Estamos no ano de 2001, e um cessar-fogo temporário traz uma ruptura tão necessária para uma pequena aldeia devastada pela guerra no norte do Nepal, trazendo muita alegria entre os moradores. Prakash (Khadka Raj Nepali) e Kiran (Sukra Raj Rokaya), dois jovens muito amigos, também estão começando a sentir a mudança no ar. Embora sejam divididos por castas ou credos sociais, eles permanecem inseparáveis e começam a pensar na galinha dada a Prakash por sua irmã, com a esperança de economizar dinheiro com a venda dos seus ovos. No entanto, um dia a galinha desaparece. Para encontrá-la, eles embarcam em uma jornada, mas inocentemente desconhecem a tirania trazida pelo frágil cessar-fogo.
Prakash é muito pobre e faz parte dos dalits, seu único elo afetivo depois que a irmã foge para lutar ao lado dos maoístas é uma galinha chamada Karishma e seu amigo de uma casta superior Kiran, família da qual seu pai trabalha. Acompanhamos a rotina da aldeia cheia de tradições e festividades, inclusive por causa da visita do rei todos devem dar suas galinhas, mas Prakash esconde a sua e espera poder vender os ovos para comprar ingressos e ir ao cinema, o que se destaca é a pureza e a inocência dessas crianças e também o como estão isentas dos preconceitos devido a suas diferenças nesta sociedade. O pai de Prakash acaba vendendo a galinha por achar que ela traz mau agouro, porém Prakash junto de seu amigo vão atrás e tentam recuperar o animal, negociam e dizem que levarão todo o dinheiro em três dias, são muitas as adversidades em volta desse desejo de ter a sua adorada galinha de volta, seu amigo se mostra companheiro e leal e o ajuda muito, mas cada vez mais essa saga se complica.

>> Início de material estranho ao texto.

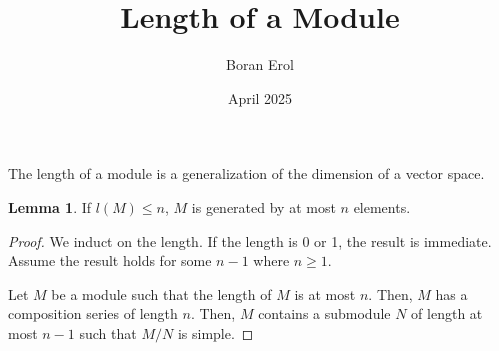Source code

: \documentclass{article}
\title{Length of a Module}
\date{April 2025}
\author{Boran Erol}
\theoremstyle{definition}
\newtheorem{lemma}[theorem]{Lemma}
\begin{document}
\maketitle


The length of a module is a generalization of the dimension of a vector space.


\begin{lemma}
    If $ l(M) \leq n $, $ M $ is generated by at most $ n $ elements.
\end{lemma}
\begin{proof}
    We induct on the length. If the length is 0 or 1,
    the result is immediate. Assume the result holds for some
    $ n - 1 $ where $ n \geq 1 $.

    Let $ M $ be a module such that the length of $ M $ is at most $ n $.
    Then, $ M $ has a composition series of length $ n $.
    Then, $ M $ contains a submodule $ N $ of length at most $ n - 1 $
    such that $ M/N $ is simple.

\end{proof}
\end{document}
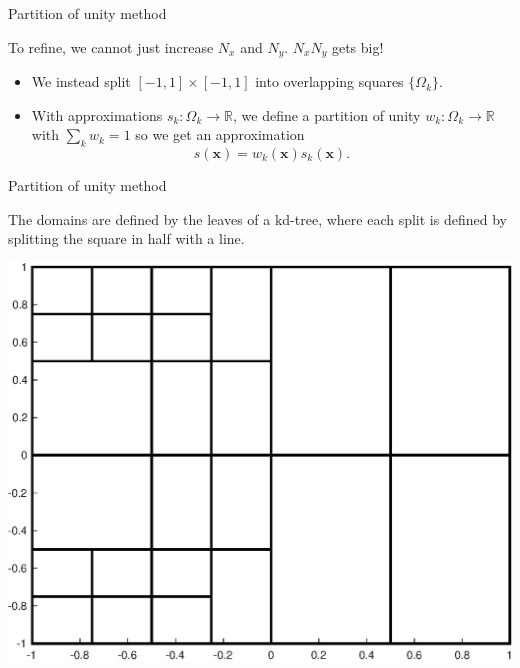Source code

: \documentclass{beamer}
\newcommand{\R}{\mathbb{R}}
\newcommand{\vect}[1]{\mathbf{#1}}
\begin{document}
\begin{frame}{Partition of unity method}
\begin{center}
To refine, we cannot just increase $N_x$ and $N_y$. $N_x N_y$ gets big!
\end{center}

\begin{itemize}
\item We instead split $[-1,1] \times [-1,1]$ into overlapping squares $\{ \Omega_k \}$.
\item With approximations $s_k:\Omega_k \to \R$, we define a partition of unity $w_k:\Omega_k \to \R$ with $\sum_k w_k=1$ so we get an approximation $$s(\vect{x}) = w_k(\vect{x})s_k(\vect{x}).$$
\end{itemize}

\end{frame}

\begin{frame}{Partition of unity method}
\begin{center}
The domains are defined by the leaves of a kd-tree, where each split is defined by splitting the square in half with a line.
\end{center}

\begin{center}
\includegraphics[scale = 0.4]{zonePlot.eps}
\end{center}
\end{frame}
\end{document}
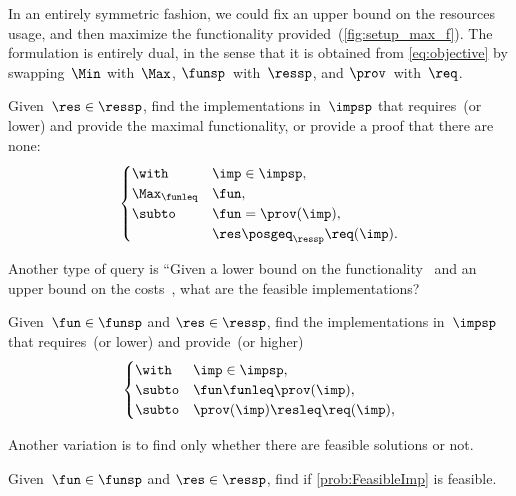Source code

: In an entirely symmetric fashion, we could fix an upper bound on
the resources usage, and then maximize the functionality provided~(\cref{fig:setup_max_f}).
The formulation is entirely dual, in the sense that it is obtained
from \cref{eq:objective} by swapping~$\Min$ with~$\Max$, $\funsp$~with~$\ressp$,
and $\prov$~with~$\req$.

\begin{problem}[\FixResMinFun]
    Given~$\res\in\ressp$, find the implementations
    in~$\impsp$ that requires~\res (or lower)
    and provide the maximal functionality, or provide a proof that there are none:
    \begin{equation}
        \begin{cases}
            \with & \imp\in\impsp,\\
            \Max_{\funleq} & \fun,\\
            \subto & \fun=\prov(\imp),\\
            & \res\posgeq_{\ressp}\req(\imp).
        \end{cases}\label{eq:objective-1}
    \end{equation}
\end{problem}



Another type of query is
``Given a lower bound on the functionality~\fun
and an upper bound on the costs~\fun, what are the feasible implementations?


\begin{problem}[\FeasibleImp]\label{prob:FeasibleImp}
    Given~$\fun\in\funsp$ and $\res\in\ressp$, find the implementations
    in~$\impsp$ that requires~\res (or lower)
    and provide~\fun (or higher)
    \begin{equation}
        \begin{cases}
            \with & \imp\in\impsp,\\
            \subto & \fun \funleq \prov(\imp),\\
            \subto &  \prov(\imp) \resleq \req(\imp) ,\\
        \end{cases}
    \end{equation}
\end{problem}

Another variation is to find only whether there are feasible solutions or not.

\begin{problem}[\Feasibility]\label{prob:Feasibility}
    Given~$\fun\in\funsp$ and $\res\in\ressp$, find if \cref{prob:FeasibleImp} is feasible.
\end{problem}
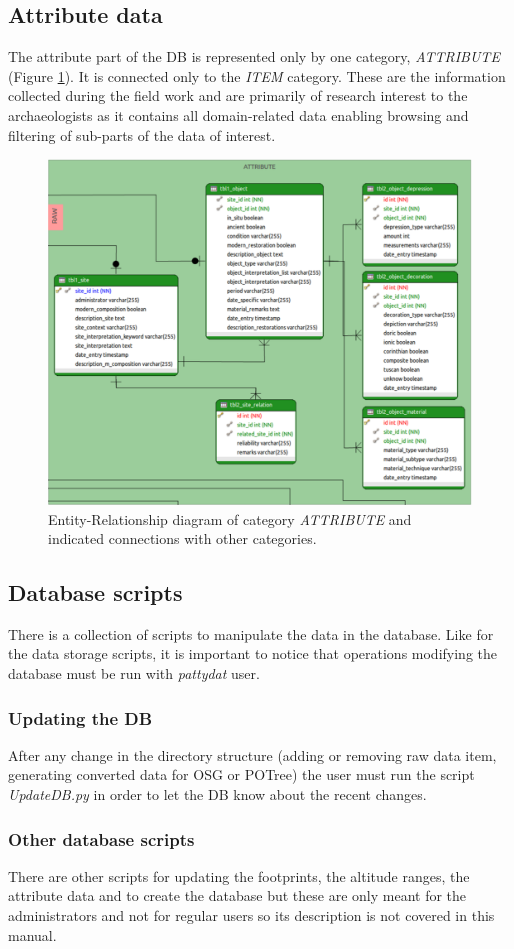 \subsection{Attribute data}
The attribute part of the DB is represented only by one category, {\em ATTRIBUTE}
(Figure \ref{fig:db_erdb_attribute}). It is connected only to the {\em ITEM} category.
These are the information collected during the field work and are primarily of research
interest to the archaeologists as it contains all domain-related data enabling browsing
and filtering of sub-parts of the data of interest.

\begin{figure}[H]
\centering
\includegraphics[scale=0.35]{fig/database/ERDB_ATTRIBUTE_conn.pdf}
\caption{Entity-Relationship diagram of category {\em ATTRIBUTE} and indicated
connections with other categories.}
\label{fig:db_erdb_attribute}
\end{figure}

\subsection{Database scripts}
\label{sec:dbscripts}
There is a collection of scripts to manipulate the data in the database. Like for the data storage scripts, it is important to notice that operations modifying the database must be run with \textit{pattydat} user.

\subsubsection{Updating the DB}
After any change in the directory structure (adding or removing raw data item, generating converted data for OSG or POTree) the user must run the script \textit{UpdateDB.py} in order to let the DB know about the recent changes.

\subsubsection{Other database scripts}
There are other scripts for updating the footprints, the altitude ranges, the attribute data and to create the database but these are only meant for the administrators and not for regular users so its description is not covered in this manual.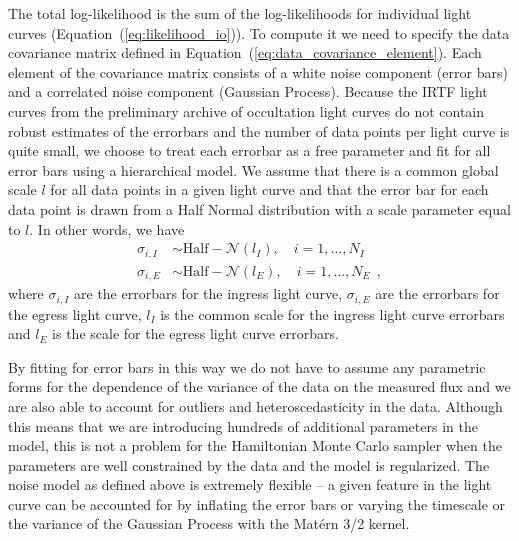 \documentclass[12pt,dvipsnames]{report}
\newcommand{\hquad}{~~}
\begin{document}
The total log-likelihood is the sum of the log-likelihoods for individual light curves 
(Equation~(\ref{eq:likelihood_io})). 
To compute it we need to specify the data covariance matrix defined in Equation~(\ref{eq:data_covariance_element}).
Each element of the covariance matrix consists of a white noise component (error bars) and a correlated noise component (Gaussian Process).
Because the IRTF light curves from the preliminary archive of occultation light curves 
do not contain robust estimates of the errorbars and the number of data points per light 
curve is quite small, we choose to treat each errorbar as a free parameter and fit for 
all error bars using a hierarchical model. 
We assume that there is a common global scale $l$ for all data points in a given light curve and that the error bar for each data point is drawn from a Half Normal distribution with a scale parameter equal to $l$.
In other words, we have 
\begin{align}
    \sigma_{i,I}&\sim \mathrm{Half}-\mathcal{N}(l_I),\quad i=1,\dots,N_I\\
    \sigma_{i,E}&\sim \mathrm{Half}-\mathcal{N}(l_E),\quad i=1,\dots, N_E
    \hquad,
\end{align}
where $\sigma_{i,I}$ are the errorbars for the ingress light curve, $\sigma_{i,E}$ are the errorbars for the egress light curve, $l_I$ is the common scale for the ingress light curve errorbars and $l_E$ is the scale for the egress light curve errorbars.

By fitting for error bars in this way we do not have to assume any parametric forms for the dependence of the variance of the data on the measured flux and we are also able to account for outliers and heteroscedasticity in the data.
Although this means that we are introducing hundreds of additional parameters in the model, this is not a problem for the Hamiltonian Monte Carlo sampler when the parameters are well constrained by the data and the model is regularized. 
The noise model as defined above is extremely flexible -- a given feature in the light curve can be accounted for by inflating the error bars or varying the timescale or the variance of the Gaussian Process with the Mat\'ern 3/2 kernel.
\end{document}
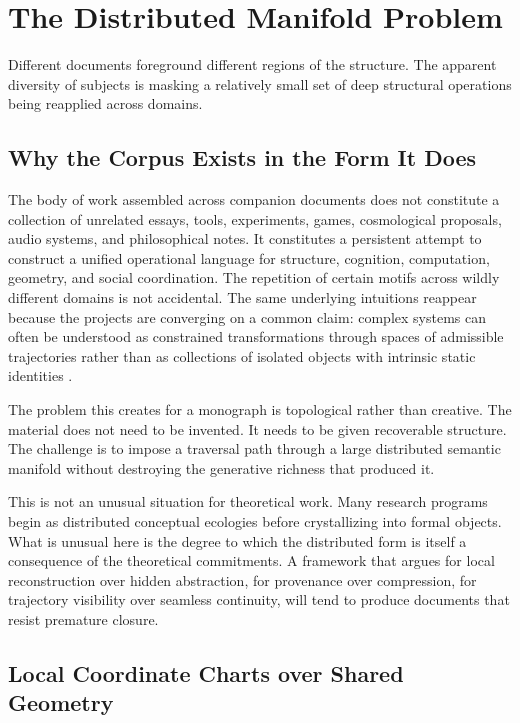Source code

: \chapter{The Distributed Manifold Problem}
\label{ch:manifold}

\epigraph{Different documents foreground different regions of the structure. The apparent
diversity of subjects is masking a relatively small set of deep structural operations being
reapplied across domains.}{}

\section{Why the Corpus Exists in the Form It Does}

The body of work assembled across companion documents does not constitute a collection of
unrelated essays, tools, experiments, games, cosmological proposals, audio systems, and
philosophical notes. It constitutes a persistent attempt to construct a unified operational
language for structure, cognition, computation, geometry, and social coordination. The
repetition of certain motifs across wildly different domains is not accidental. The same
underlying intuitions reappear because the projects are converging on a common claim:
complex systems can often be understood as constrained transformations through spaces of
admissible trajectories rather than as collections of isolated objects with intrinsic static
identities \citep{flyxion2026rsvp, flyxion2026yarncrawler}.

The problem this creates for a monograph is topological rather than creative. The material
does not need to be invented. It needs to be given recoverable structure. The challenge is
to impose a traversal path through a large distributed semantic manifold without destroying
the generative richness that produced it.

This is not an unusual situation for theoretical work. Many research programs begin as
distributed conceptual ecologies before crystallizing into formal objects. What is unusual
here is the degree to which the distributed form is itself a consequence of the theoretical
commitments. A framework that argues for local reconstruction over hidden abstraction,
for provenance over compression, for trajectory visibility over seamless continuity, will
tend to produce documents that resist premature closure.

\section{Local Coordinate Charts over Shared Geometry}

A situação do país se agrava e tudo nos é mostrado com naturalidade e em etapas, para Prakash é confuso e vemos o seu ponto de vista através de seus sonhos. Nestes momentos o filme hipnotiza com as imagens, imergimos em cenas angustiantes, especialmente, quando Prakash anda enquanto o resto está estático. A jornada de Prakash junto de seu amigo Kiran em busca de Karishma é linda, arrebatadora, realista e também simbólica.
É com singeleza que a história se desenrola, aos poucos e dolorosamente compreendemos a situação crítica dos habitantes, dos direitos negados, da pobreza, injustiças e da miscelânea de religiões e culturas, riquíssimo em sua linguagem, seja em seus personagens, paisagens e cenas simplórias. É um filme necessário, pois quase nada sabemos desse caos vivido pelo Nepal, onde mais de 12.700 vidas foram dizimadas, toda a questão sociopolítica e a relação de castas são expostas com muita sutileza, mas mesmo diante desse doloroso quadro a beleza se sobressaí e isso se deve as inspiradas interpretações, os meninos passam total sensação de amizade, mesmo com tudo indo contra permanecem juntos e esse retrato tem a função de quebrar barreiras e propiciar críticas e reflexões.
O cinema tem essa linda missão de mostrar culturas e tradições desconhecidas, de expor as dores e as belezas do mundo, de tirar do espectador o máximo de emoções verdadeiras, "Nas Estradas do Nepal" cumpre esse papel, entrega uma história delicada com diversas camadas e que instiga a querer saber mais sobre esse período histórico e os costumes locais do Nepal. Une ficção e realidade, beleza e dor, inocência e maldade, violência e esperança, e acima de tudo, solidariedade. Para coroar esta produção a música tema é de arrepiar de tão poderosa!